I’ve always been the information finder and sharer. You know, the annoying kid in class who was always correcting the teacher. Who always waved her hand frantically, wanting nothing more in life than to answer the question.

That’s right. I was the kid you all hated. But really, you should have pitied me. It wasn’t that I was a show-off, it’s that I was addicted to information. Walking into school was like pushing the plunger on the syringe, getting that sweet, sweet fix.

In high school I decided journalism was the way to get my daily information high, and that lasted me up until I moved to Israel at age 25. There were few English language outlets back then, and I knew that I’d never be as good as I wanted to be in Hebrew journalism, so I skidded off into editing and translating. From there it was a short hop into researching and organizing information as a corporate Information Officer.

When I was widowed I realized that I needed a reason to get out of my home office and get out into a crowd, so I decided to go learn something. Since I never had any formal training in librarianship or information science, I decided to check out programs and was pleasantly surprised to learn that the average age of post-graduate LIS students in Israel is mid-40s.

I enrolled in the Beit Berl post-grad program, about which I wrote on Hack Library School. Because of the program I’ve started to volunteer in a public library, but that’s a story for Thing 11.

#libday7: What is it you do?

August 1, 2011

For years, the rumor in the town where I live was that I work for the local spy agency.
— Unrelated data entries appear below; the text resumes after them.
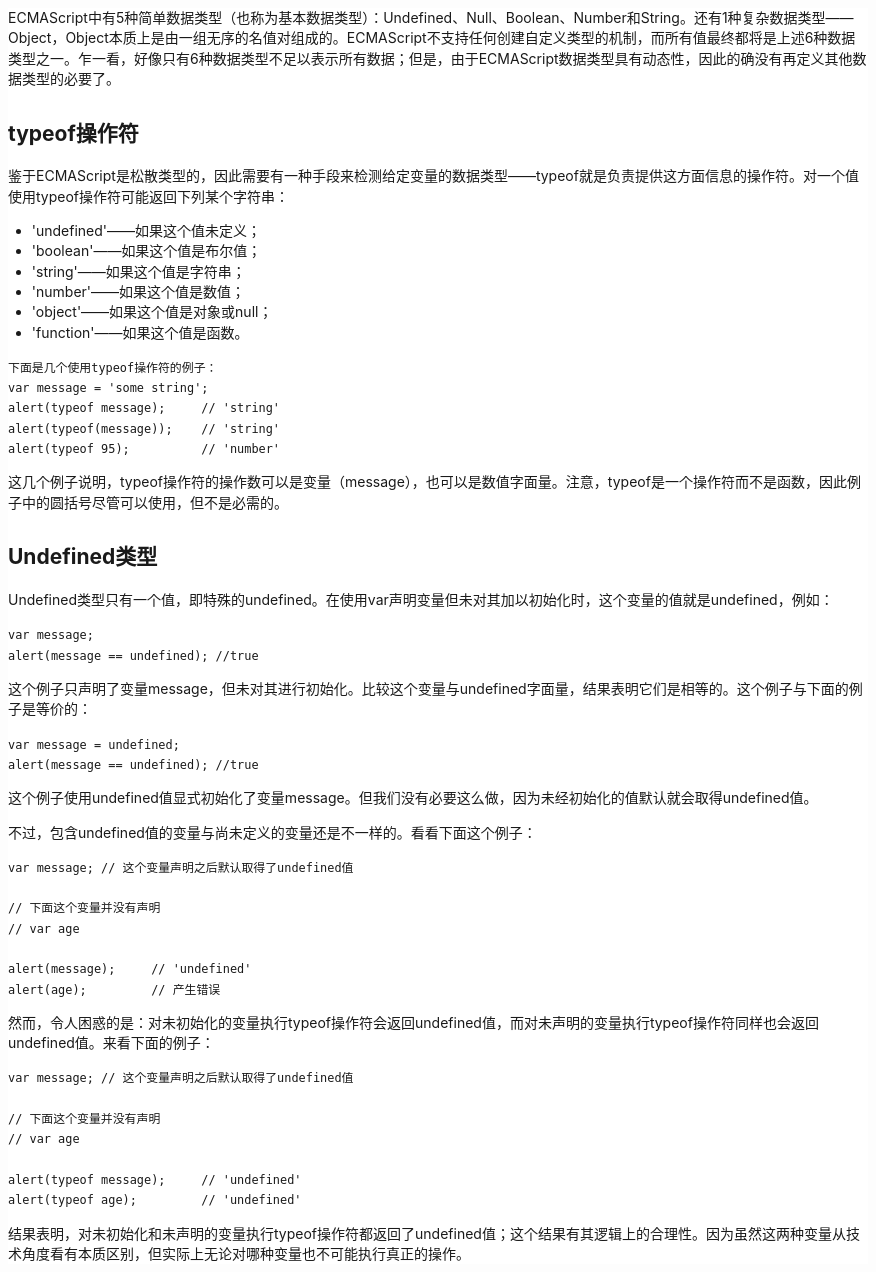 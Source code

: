 ECMAScript中有5种简单数据类型（也称为基本数据类型）：Undefined、Null、Boolean、Number和String。还有1种复杂数据类型——Object，Object本质上是由一组无序的名值对组成的。ECMAScript不支持任何创建自定义类型的机制，而所有值最终都将是上述6种数据类型之一。乍一看，好像只有6种数据类型不足以表示所有数据；但是，由于ECMAScript数据类型具有动态性，因此的确没有再定义其他数据类型的必要了。

## typeof操作符
鉴于ECMAScript是松散类型的，因此需要有一种手段来检测给定变量的数据类型——typeof就是负责提供这方面信息的操作符。对一个值使用typeof操作符可能返回下列某个字符串：
- 'undefined'——如果这个值未定义；
- 'boolean'——如果这个值是布尔值；
- 'string'——如果这个值是字符串；
- 'number'——如果这个值是数值；
- 'object'——如果这个值是对象或null；
- 'function'——如果这个值是函数。
```
下面是几个使用typeof操作符的例子：
var message = 'some string';
alert(typeof message);     // 'string'
alert(typeof(message));    // 'string'
alert(typeof 95);          // 'number'
```
这几个例子说明，typeof操作符的操作数可以是变量（message），也可以是数值字面量。注意，typeof是一个操作符而不是函数，因此例子中的圆括号尽管可以使用，但不是必需的。

## Undefined类型
Undefined类型只有一个值，即特殊的undefined。在使用var声明变量但未对其加以初始化时，这个变量的值就是undefined，例如：
```
var message;
alert(message == undefined); //true
```
这个例子只声明了变量message，但未对其进行初始化。比较这个变量与undefined字面量，结果表明它们是相等的。这个例子与下面的例子是等价的：
```
var message = undefined;
alert(message == undefined); //true
```
这个例子使用undefined值显式初始化了变量message。但我们没有必要这么做，因为未经初始化的值默认就会取得undefined值。

不过，包含undefined值的变量与尚未定义的变量还是不一样的。看看下面这个例子：
```
var message; // 这个变量声明之后默认取得了undefined值

// 下面这个变量并没有声明
// var age

alert(message);     // 'undefined'
alert(age);         // 产生错误
```
然而，令人困惑的是：对未初始化的变量执行typeof操作符会返回undefined值，而对未声明的变量执行typeof操作符同样也会返回undefined值。来看下面的例子：
```
var message; // 这个变量声明之后默认取得了undefined值

// 下面这个变量并没有声明
// var age

alert(typeof message);     // 'undefined'
alert(typeof age);         // 'undefined'
```
结果表明，对未初始化和未声明的变量执行typeof操作符都返回了undefined值；这个结果有其逻辑上的合理性。因为虽然这两种变量从技术角度看有本质区别，但实际上无论对哪种变量也不可能执行真正的操作。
When my kids were asked “what does your mom do?” they answered: “Forget it, it’s too complicated to explain.” All anyone seems to know is that I mainly work from home, I work long crazy hours, and I’m able to support a family.

So what is it I do?

The easier thing to explain is what I do as a volunteer: music cataloging at a local library, the Karnei Shomron Public Library.I’ve done about 200 out of the 700+ discs that need cataloging; when I finish those I plan to move on to getting the English language books into the computerized catalog. That means searching out information that’s not on the disc or the accompanying materials and deciding what access points, given my very limited time, are worth putting in to the catalog.

The harder thing to explain is my day job as corporate information officer. Technically I work for a small boutique investment firm, which seconds me out to companies currently under its sheltering wing. That means one year I may be working on information about widgets, the next about aardvark technology. Well, no, not really, but since we mainly invest in high-tech stealth start-ups, I can’t really talk about my fields of practice unless I get you to sign a non-disclosure agreement. Yes, it makes for fun times on first dates when I can’t talk about what I do.

I usually work out of a home office. At around 7 am I wake, make coffee, and read the tech blogs. Anything that would be of interest to one of my companies gets put on the relevant corporate blog. After that I scan the marketing blogs and newspapers and add any relevant information to marketing plans.

The afternoons vary, depending on which client company need attention the most. I might compile a list of publishers or work with a marketing professional to create brochures. I might search for suppliers, chase down NDAs from potential partners, put together grant applications, get information on the availability of WiFi in Bora Bora, or debunk the latest hoax going around the industry. I read my LinkedIn groups and then start making and returning calls from Europe and the US. Sometimes I’ll go out for meetings with investors; one day last week I got to go to see a competitor’s product demonstrated.

In short, my job is to know why our corporate product is better than our competitors’ and be able to back up that claim with scientific studies and marketing history.

Except, of course, on days like today, when I spent 14 hours writing a 26 page paper, with a 3 page bibliography, on antelope prevention.